I am new to PyTorch can someone please have a look if I am doing it right? I am trying to run validation in same epoch as training.

for epoch in range(num_epochs):
    logs = {}
    total_correct = 0
    total_loss = 0
    total_images = 0
    total_val_loss = 0

    model.train()
    for i, (data, target) in enumerate(train_loader):

        images = Variable(data).to('cuda:0')
        labels = Variable(target).to('cuda:0')
        optimizer.zero_grad()

        # Forward propagation
        outputs = model(images)

        # Calculating loss with softmax to obtain cross entropy loss

        # loss = criterion(outputs, labels)

        loss = criterion(outputs, labels)    #....>


        # Backward prop
        loss.backward()

        # Updating gradients
        optimizer.step()

        # Total number of labels
        total_images+= labels.size(0)


        # Obtaining predictions from max value
        _, predicted = torch.max(outputs.data, 1)



        # Calculate the number of correct answers
        correct = (predicted == labels).sum().item()

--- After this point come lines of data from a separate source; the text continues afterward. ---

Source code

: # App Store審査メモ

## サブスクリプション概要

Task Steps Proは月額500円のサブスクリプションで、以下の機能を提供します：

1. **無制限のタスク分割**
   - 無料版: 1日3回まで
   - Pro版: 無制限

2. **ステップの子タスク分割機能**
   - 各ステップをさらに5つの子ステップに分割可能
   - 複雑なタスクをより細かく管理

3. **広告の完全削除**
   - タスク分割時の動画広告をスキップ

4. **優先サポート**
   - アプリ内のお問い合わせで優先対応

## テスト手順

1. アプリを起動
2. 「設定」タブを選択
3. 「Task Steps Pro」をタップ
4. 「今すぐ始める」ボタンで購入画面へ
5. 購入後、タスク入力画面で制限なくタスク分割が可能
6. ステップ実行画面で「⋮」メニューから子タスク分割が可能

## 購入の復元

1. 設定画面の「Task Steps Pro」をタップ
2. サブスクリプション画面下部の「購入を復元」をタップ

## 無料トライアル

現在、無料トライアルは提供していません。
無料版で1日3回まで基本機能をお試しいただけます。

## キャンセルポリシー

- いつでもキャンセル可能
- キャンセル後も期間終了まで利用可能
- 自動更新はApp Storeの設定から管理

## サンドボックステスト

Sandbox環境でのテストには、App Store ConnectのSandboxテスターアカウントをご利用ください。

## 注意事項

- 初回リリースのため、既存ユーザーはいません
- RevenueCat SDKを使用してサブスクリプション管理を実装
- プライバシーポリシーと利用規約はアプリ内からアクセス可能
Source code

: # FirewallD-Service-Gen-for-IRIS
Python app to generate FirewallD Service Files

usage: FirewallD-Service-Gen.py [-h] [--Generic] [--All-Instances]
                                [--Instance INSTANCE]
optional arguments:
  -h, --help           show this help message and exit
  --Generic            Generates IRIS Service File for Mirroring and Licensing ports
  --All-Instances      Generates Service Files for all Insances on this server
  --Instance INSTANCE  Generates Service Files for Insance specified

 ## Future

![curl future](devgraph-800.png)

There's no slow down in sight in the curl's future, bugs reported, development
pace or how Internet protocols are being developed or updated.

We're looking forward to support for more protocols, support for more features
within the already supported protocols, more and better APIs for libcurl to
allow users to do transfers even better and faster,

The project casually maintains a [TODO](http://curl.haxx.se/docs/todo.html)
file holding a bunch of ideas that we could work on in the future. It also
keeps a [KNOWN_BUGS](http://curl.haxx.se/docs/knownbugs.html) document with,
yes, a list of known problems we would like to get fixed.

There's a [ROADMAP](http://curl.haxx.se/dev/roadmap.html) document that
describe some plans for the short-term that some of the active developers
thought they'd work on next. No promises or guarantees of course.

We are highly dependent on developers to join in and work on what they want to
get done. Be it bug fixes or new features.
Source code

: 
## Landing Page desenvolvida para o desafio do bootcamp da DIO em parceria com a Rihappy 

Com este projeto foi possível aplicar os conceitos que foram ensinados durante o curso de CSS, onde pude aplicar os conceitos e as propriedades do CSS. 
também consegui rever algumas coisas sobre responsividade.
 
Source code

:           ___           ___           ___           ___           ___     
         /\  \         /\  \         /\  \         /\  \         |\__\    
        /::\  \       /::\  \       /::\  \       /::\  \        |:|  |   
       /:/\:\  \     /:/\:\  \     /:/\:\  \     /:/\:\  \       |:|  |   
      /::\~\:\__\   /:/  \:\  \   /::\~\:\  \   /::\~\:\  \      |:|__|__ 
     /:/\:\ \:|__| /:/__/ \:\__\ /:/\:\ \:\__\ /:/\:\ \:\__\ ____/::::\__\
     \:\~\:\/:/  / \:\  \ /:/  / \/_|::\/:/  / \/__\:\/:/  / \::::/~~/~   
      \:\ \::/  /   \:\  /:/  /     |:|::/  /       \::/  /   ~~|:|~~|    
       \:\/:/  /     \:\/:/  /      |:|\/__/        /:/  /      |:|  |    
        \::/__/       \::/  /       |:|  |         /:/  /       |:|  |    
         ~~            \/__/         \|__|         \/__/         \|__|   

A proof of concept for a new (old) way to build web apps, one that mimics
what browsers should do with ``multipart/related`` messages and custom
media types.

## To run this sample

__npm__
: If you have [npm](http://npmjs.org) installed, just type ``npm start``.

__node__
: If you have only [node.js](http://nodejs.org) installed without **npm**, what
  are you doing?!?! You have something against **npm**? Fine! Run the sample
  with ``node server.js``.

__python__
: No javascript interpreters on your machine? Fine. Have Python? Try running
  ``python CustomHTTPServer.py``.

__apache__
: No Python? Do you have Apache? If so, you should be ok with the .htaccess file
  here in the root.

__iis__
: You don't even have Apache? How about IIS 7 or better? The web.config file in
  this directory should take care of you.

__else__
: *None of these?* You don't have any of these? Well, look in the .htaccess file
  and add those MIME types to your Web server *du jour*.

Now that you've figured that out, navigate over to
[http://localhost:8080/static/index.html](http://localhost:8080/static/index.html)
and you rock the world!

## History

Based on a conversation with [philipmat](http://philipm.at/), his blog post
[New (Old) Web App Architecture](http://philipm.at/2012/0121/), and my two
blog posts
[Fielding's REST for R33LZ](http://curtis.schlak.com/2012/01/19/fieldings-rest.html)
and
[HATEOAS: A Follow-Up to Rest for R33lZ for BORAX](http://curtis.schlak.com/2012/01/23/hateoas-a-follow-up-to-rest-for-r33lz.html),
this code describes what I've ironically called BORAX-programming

        total_correct+=correct
        total_loss+=loss.item()
    logs['log loss'] = total_loss / total_images
    logs['Accuracy'] = ((total_correct / total_images) * 100)


    print('Epoch [{}/{}], Step [{}/{}], Loss: {:.4f}, Accuracy: {:.2f}%'
              .format(epoch + 1, num_epochs, i + 1, len(test_loader), (total_loss / total_images),
                      (total_correct / total_images) * 100))




    # Testing the model

    with torch.no_grad():
        correct = 0
        total = 0
        total_losss =0
        model.eval()
        for data, target in test_loader:
            images = Variable(data).to('cuda:0')
            labels = Variable(target).to('cuda:0')
            outputs = model(images)

            _, predicted = torch.max(outputs.data, 1)
            total += labels.size(0)
            correct += (predicted == labels).sum().item()
            total_losss += loss.item()

            accuracy = correct / total

        print('Test Accuracy of the model: {} %'.format(100 * correct / total))
        logs['val_' + 'log loss'] = total_losss/total
        logs['val_' + 'Accuracy'] = ((correct / total) * 100)
       # logs['accuracy'] = accuracy
    liveloss.update(logs)
    liveloss.draw()

Hi,

A few things:

  • Variable is not needed anymore, you can have simply images = data.to('cuda:0')
  • You are missing the optimizer.zero_grad() before the backward ! You need to manually reset the weights to 0 when you pytorch (see discussion about this here: Why do we need to set the gradients manually to zero in pytorch? )
  • You should not use .data. If you want to compute things without tracking history, you can either use detach() as _, predicted = torch.max(outputs.detach(), 1) or wrap the computations in with torch.no_grad(): to compute predicted and correct.
  • You’re doing the right thing with .item() to accumulate the loss.
  • For the evaluattion, same thing about .data and Variable
  • You might be missing a model.eval() before the evaluation loop.
3 Likes

Thankyou so much, I have modified the code based on your suggestion as such:

for epoch in range(num_epochs):
    logs = {}
    total_correct = 0
    total_loss = 0
    total_images = 0
    total_val_loss = 0

    model.train()
    for i, (data, target) in enumerate(train_loader):

        images = data.to('cuda:0')
        labels = target.to('cuda:0')


        # Forward propagation
        outputs = model(images)

        # Calculating loss with softmax to obtain cross entropy loss

        # loss = criterion(outputs, labels)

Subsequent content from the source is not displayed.